- Directed by: Alita Holly
- Production company: New Line Home Video
- Release date: 2001;
- Running time: 48 minutes

= Roots of the Cuban Missile Crisis =

2001 film by Alita Holly

Roots of the Cuban Missile Crisis is a 48-minute 2001 Cold War documentary by New Line Home Video with "film footage from the era [and] newly created interviews covering U.S./Soviet relations from post-WWII Europe through the end of the crisis". The documentary is a "Beyond the Movie feature" on the infinifilm DVD for the movie Thirteen Days and synthesizes archival footage and still photography, interviews, Trinity and Beyond documentary scenes, and Thirteen Days movie scenes and sequences (many with archival footage).

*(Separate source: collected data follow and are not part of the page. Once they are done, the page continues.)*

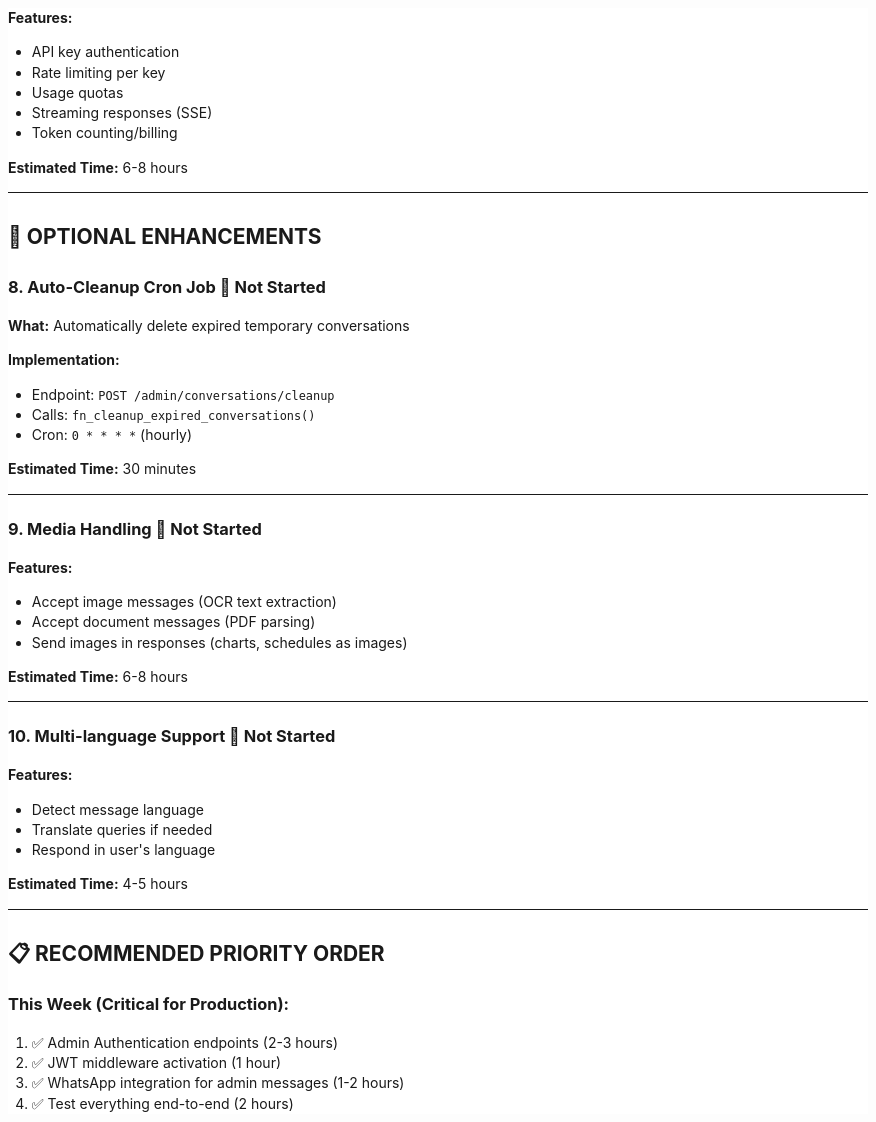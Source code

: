 **Features:**
- API key authentication
- Rate limiting per key
- Usage quotas
- Streaming responses (SSE)
- Token counting/billing

**Estimated Time:** 6-8 hours

---

## 🔧 OPTIONAL ENHANCEMENTS

### 8. **Auto-Cleanup Cron Job** 🔴 Not Started

**What:** Automatically delete expired temporary conversations

**Implementation:**
- Endpoint: `POST /admin/conversations/cleanup`
- Calls: `fn_cleanup_expired_conversations()`
- Cron: `0 * * * *` (hourly)

**Estimated Time:** 30 minutes

---

### 9. **Media Handling** 🔴 Not Started

**Features:**
- Accept image messages (OCR text extraction)
- Accept document messages (PDF parsing)
- Send images in responses (charts, schedules as images)

**Estimated Time:** 6-8 hours

---

### 10. **Multi-language Support** 🔴 Not Started

**Features:**
- Detect message language
- Translate queries if needed
- Respond in user's language

**Estimated Time:** 4-5 hours

---

## 📋 RECOMMENDED PRIORITY ORDER

### **This Week (Critical for Production):**
1. ✅ Admin Authentication endpoints (2-3 hours)
2. ✅ JWT middleware activation (1 hour)
3. ✅ WhatsApp integration for admin messages (1-2 hours)
4. ✅ Test everything end-to-end (2 hours)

Topics regarding the crisis' roots covered by the film include the 1938 Munich Agreement, Yalta Conference, British withdrawal from Greece & Turkey, Berlin Airlift, Bomber Gap, Kennedy-Nixon Debate, Cuban Revolution, Missile Gap, Bay of Pigs Invasion, and Crateology. The last third of the film covers events of the crisis (e.g., Operation Ortsac, EXCOMM, Kennedy Presidential recordings) and includes film dramatized scenes from Thirteen Days.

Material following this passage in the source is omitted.